According to a June 2023 MGMA Stat poll, more than three-quarters (76%) of medical groups surveyed reported negative impacts from drug and drug supply shortages. One practice leader called the problem “a pandemic all its own.”
Shortages of medicines related to a wide variety of conditions, from respiratory and gastrointestinal disorders to cardiovascular and cancer concerns, are impacting patients worldwide. The same is true of medical devices, such as those used in anesthesiology, radiology, dialysis, cardiovascular care, and other specialties.
Recent news stories have kept these shortages in the public consciousness, relating the difficulties and dangers of strained supplies of everything from ADHD medications to oncology drugs. As these disruptions filter down to patients, providers are often forced to make uncomfortable decisions that can sometimes mean the difference between life and death.
These alarming shortages are occurring for a variety of reasons, including increased demand, parts discontinuation, bankruptcy, compliance requirements, rising inflation, the energy crisis, supply chain complexity, manufacturing capacity issues, geopolitical events, natural disasters, race-to-the-bottom pricing strategies, and more. In a complex global economy with many variables, quite a bit can go wrong.
Technology Helps Life Sciences Organizations Improve Supply Chain Resiliency
While certain scenarios may be outside the control of pharmaceutical companies, biotech firms, and medical device manufacturers, life sciences organizations can—and should—be much more proactive when it comes to supply chain resiliency and operational efficiency. The FDA has offered supply chain resiliency guidance, as has the European Medicines Agency (EMA).
Mike Walker, Executive Director, Global Life Sciences Strategy at Microsoft, wrote in a June 2023 Forbes article that “the importance of a well-functioning supply chain has never been more evident than in recent years. A pandemic, geopolitical conflict, increased costs, and uncertain availability have had fundamental implications for pharmaceutical organizations.”

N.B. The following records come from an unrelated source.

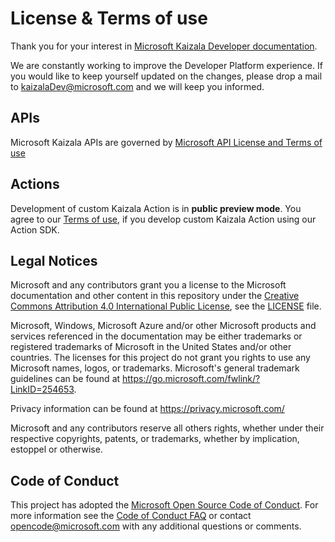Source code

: # License & Terms of use

Thank you for your interest in [Microsoft Kaizala Developer documentation](/index).

We are constantly working to improve the Developer Platform experience. If you would like to keep yourself updated on the changes, please drop a mail to kaizalaDev@microsoft.com and we will keep you informed.


## APIs
Microsoft Kaizala APIs are governed by [Microsoft API License and Terms of use](/outlook/rest/terms-of-use)

## Actions

Development of custom Kaizala Action is in **public preview mode**. You agree to our [Terms of use](ActionSDKLicense.md), if you develop custom Kaizala Action using our Action SDK.


## Legal Notices
Microsoft and any contributors grant you a license to the Microsoft documentation and other content
in this repository under the [Creative Commons Attribution 4.0 International Public License](https://creativecommons.org/licenses/by/4.0/legalcode),
see the [LICENSE](LICENSE.md) file.

Microsoft, Windows, Microsoft Azure and/or other Microsoft products and services referenced in the documentation
may be either trademarks or registered trademarks of Microsoft in the United States and/or other countries.
The licenses for this project do not grant you rights to use any Microsoft names, logos, or trademarks.
Microsoft's general trademark guidelines can be found at https://go.microsoft.com/fwlink/?LinkID=254653.

Privacy information can be found at https://privacy.microsoft.com/

Microsoft and any contributors reserve all others rights, whether under their respective copyrights, patents,
or trademarks, whether by implication, estoppel or otherwise.

## Code of Conduct
This project has adopted the [Microsoft Open Source Code of Conduct](https://opensource.microsoft.com/codeofconduct/). For more information see the [Code of Conduct FAQ](https://opensource.microsoft.com/codeofconduct/faq/) or contact [opencode@microsoft.com](mailto:opencode@microsoft.com) with any additional questions or comments.
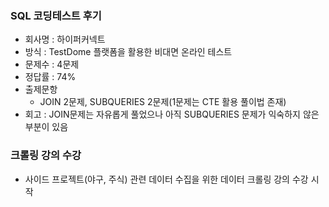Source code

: ### SQL 코딩테스트 후기
- 회사명 : 하이퍼커넥트
- 방식 : TestDome 플랫폼을 활용한 비대면 온라인 테스트
- 문제수 : 4문제
- 정답률 : 74%
- 출제문항
  - JOIN 2문제, SUBQUERIES 2문제(1문제는 CTE 활용 풀이법 존재)
- 회고 : JOIN문제는 자유롭게 풀었으나 아직 SUBQUERIES 문제가 익숙하지 않은 부분이 있음

### 크롤링 강의 수강
- 사이드 프로젝트(야구, 주식) 관련 데이터 수집을 위한 데이터 크롤링 강의 수강 시작
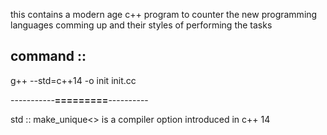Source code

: this contains a modern age c++ program to counter the new programming languages comming up and their styles of performing the tasks

command :: 
----------

g++ --std=c++14 -o init init.cc 

-----------****=========****----------

std :: make_unique<> is a compiler option introduced in c++ 14

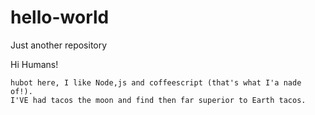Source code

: # hello-world
Just another repository

Hi Humans!
	
	hubot here, I like Node,js and coffeescript (that's what I'a nade of!).
	I'VE had tacos the moon and find then far superior to Earth tacos.
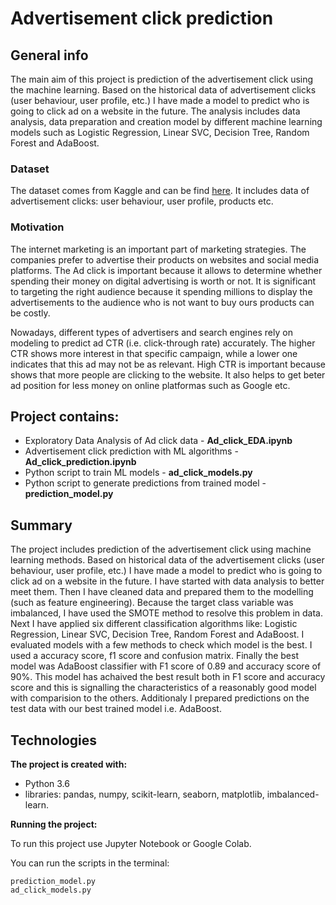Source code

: # Advertisement click prediction

## General info
The main aim of this project is prediction of the advertisement click using the machine learning. Based on the historical data of advertisement clicks (user behaviour, user profile, etc.) I have made a model to predict who is going to click ad on a website in the future. The analysis includes data analysis, data preparation and creation model by different machine learning models such as Logistic Regression, Linear SVC, Decision Tree, Random Forest and AdaBoost.

### Dataset
The dataset comes from Kaggle and can be find [here](https://www.kaggle.com/datasets/arashnic/ctr-in-advertisement). It includes data of advertisement clicks: user behaviour, user profile, products etc.

### Motivation
The internet marketing is an important part of marketing strategies. The companies prefer to advertise their products on websites and social media platforms. The Ad click is important because it allows to determine whether spending their money on digital advertising is worth or not.  It is significant to targeting the right audience because it spending millions to display the advertisements to the audience who is not want to buy ours products can be costly. 

Nowadays, different types of advertisers and search engines rely on modeling to predict ad CTR (i.e. click-through rate) accurately. The higher CTR shows more interest in that specific campaign, while a lower one indicates that this ad may not be as relevant. High CTR is important because shows that more people are clicking to the website. It also helps to get beter ad position for less money on online platformas such as Google etc.

## Project contains:
- Exploratory Data Analysis of Ad click data - **Ad_click_EDA.ipynb**
- Advertisement click prediction with ML algorithms - **Ad_click_prediction.ipynb**
- Python script to train ML models - **ad_click_models.py**
- Python script to generate predictions from trained model - **prediction_model.py**

## Summary
The project includes prediction of the advertisement click using machine learning methods. Based on historical data of the advertisement clicks (user behaviour, user profile, etc.) I have made a model to predict who is going to click ad on a website in the future. I have started with data analysis to better meet them. Then I have cleaned data and prepared them to the modelling (such as feature engineering). Because the target class variable was imbalanced, I have used the SMOTE method to resolve this problem in data. Next I have applied six different classification algorithms like: Logistic Regression, Linear SVC, Decision Tree, Random Forest and AdaBoost. I evaluated models with a few methods to check which model is the best. I used a accuracy score, f1 score and confusion matrix. Finally the best model was AdaBoost classifier with F1 score of 0.89 and accuracy score of 90%. This model has achaived the best result both in F1 score and accuracy score and this is signalling the characteristics of a reasonably good model with comparision to the others. Additionaly I prepared predictions on the test data with our best trained model i.e. AdaBoost.

## Technologies

**The project is created with:**

- Python 3.6
- libraries: pandas, numpy, scikit-learn, seaborn, matplotlib, imbalanced-learn.

**Running the project:**

To run this project use Jupyter Notebook or Google Colab.

You can run the scripts in the terminal:

    prediction_model.py
    ad_click_models.py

To solve the problem, Walker encourages life sciences organizations to digitalize their operations and embrace technologies such as Artificial Intelligence (AI) to optimize data. “The pharma industry is feeling the pressure of competition from startups and cloud-native disrupters,” he writes. Too many manufacturing sites are using on-premises solutions, which, according to Walker, “tend to be an inhibitor to growth.”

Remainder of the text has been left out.